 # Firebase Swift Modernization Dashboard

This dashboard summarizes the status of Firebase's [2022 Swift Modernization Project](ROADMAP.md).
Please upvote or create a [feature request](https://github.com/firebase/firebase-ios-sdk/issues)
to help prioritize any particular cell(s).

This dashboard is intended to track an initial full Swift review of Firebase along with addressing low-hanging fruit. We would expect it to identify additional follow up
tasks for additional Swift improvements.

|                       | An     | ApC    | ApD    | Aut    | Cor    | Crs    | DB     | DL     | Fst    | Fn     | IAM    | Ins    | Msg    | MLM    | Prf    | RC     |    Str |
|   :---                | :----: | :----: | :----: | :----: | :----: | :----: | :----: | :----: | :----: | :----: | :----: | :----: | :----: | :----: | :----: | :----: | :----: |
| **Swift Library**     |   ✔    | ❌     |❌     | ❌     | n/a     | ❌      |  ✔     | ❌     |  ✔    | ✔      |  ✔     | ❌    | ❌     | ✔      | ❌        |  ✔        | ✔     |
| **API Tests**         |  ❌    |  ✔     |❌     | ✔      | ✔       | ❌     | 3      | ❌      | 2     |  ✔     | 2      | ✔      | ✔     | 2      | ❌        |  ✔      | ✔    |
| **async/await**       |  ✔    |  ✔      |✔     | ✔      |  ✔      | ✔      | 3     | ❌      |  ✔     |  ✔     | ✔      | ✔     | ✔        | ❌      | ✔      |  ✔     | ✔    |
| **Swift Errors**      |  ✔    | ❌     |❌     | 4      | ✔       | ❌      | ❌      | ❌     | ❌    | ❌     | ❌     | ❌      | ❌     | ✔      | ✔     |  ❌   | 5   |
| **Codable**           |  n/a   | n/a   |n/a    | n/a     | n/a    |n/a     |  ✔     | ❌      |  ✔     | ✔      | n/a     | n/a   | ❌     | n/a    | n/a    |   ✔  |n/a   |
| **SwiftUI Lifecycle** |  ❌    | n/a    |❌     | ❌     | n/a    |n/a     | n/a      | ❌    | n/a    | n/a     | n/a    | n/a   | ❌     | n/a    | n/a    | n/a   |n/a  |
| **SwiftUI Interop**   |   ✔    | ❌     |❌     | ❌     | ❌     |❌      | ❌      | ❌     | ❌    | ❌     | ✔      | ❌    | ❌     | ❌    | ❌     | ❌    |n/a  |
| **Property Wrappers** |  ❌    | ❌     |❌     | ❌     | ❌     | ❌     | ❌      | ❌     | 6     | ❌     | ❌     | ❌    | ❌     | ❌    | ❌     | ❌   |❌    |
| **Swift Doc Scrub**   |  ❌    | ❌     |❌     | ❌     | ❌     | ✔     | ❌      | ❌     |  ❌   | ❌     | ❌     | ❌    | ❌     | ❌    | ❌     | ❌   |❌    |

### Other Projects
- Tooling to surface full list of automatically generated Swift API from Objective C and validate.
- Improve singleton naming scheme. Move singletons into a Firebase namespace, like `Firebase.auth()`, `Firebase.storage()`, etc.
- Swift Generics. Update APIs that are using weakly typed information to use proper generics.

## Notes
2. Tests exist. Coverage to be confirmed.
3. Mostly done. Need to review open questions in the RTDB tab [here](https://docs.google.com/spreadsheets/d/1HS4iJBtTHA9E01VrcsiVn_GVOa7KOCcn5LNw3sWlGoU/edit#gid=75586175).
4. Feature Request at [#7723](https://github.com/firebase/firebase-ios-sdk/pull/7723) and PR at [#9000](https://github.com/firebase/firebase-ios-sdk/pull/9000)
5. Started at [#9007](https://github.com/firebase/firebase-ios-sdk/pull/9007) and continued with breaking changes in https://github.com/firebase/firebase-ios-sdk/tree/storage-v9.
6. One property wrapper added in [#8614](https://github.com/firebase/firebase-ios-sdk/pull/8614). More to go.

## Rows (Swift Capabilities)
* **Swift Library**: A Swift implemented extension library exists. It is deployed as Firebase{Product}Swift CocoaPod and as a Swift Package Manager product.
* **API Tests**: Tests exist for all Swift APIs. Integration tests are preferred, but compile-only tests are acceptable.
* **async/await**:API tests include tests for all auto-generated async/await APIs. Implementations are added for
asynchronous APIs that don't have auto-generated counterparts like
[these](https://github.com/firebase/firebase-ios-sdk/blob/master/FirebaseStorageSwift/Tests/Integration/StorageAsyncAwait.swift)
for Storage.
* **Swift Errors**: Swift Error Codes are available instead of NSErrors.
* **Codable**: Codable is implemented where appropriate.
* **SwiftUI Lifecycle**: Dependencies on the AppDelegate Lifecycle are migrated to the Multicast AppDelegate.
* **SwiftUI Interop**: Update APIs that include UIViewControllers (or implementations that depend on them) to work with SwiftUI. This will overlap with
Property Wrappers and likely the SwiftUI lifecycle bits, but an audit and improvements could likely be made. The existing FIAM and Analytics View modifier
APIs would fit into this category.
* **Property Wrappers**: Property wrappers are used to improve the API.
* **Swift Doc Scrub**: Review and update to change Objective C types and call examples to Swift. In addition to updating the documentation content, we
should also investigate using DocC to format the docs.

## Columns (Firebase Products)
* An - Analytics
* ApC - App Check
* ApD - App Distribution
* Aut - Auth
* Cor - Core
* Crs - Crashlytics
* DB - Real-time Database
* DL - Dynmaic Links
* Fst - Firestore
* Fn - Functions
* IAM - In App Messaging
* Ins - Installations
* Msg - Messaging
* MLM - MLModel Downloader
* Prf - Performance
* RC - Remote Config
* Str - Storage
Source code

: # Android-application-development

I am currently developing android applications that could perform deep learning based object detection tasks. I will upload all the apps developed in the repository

§ **Try it**
The expected answer is each line of the records above that includes the string "could".

§ **Solution to the exercise**
Property Wrappers and likely the SwiftUI lifecycle bits, but an audit and improvements could likely be made. The existing FIAM and Analytics View modifier
I am currently developing android applications that could perform deep learning based object detection tasks. I will upload all the apps developed in the repository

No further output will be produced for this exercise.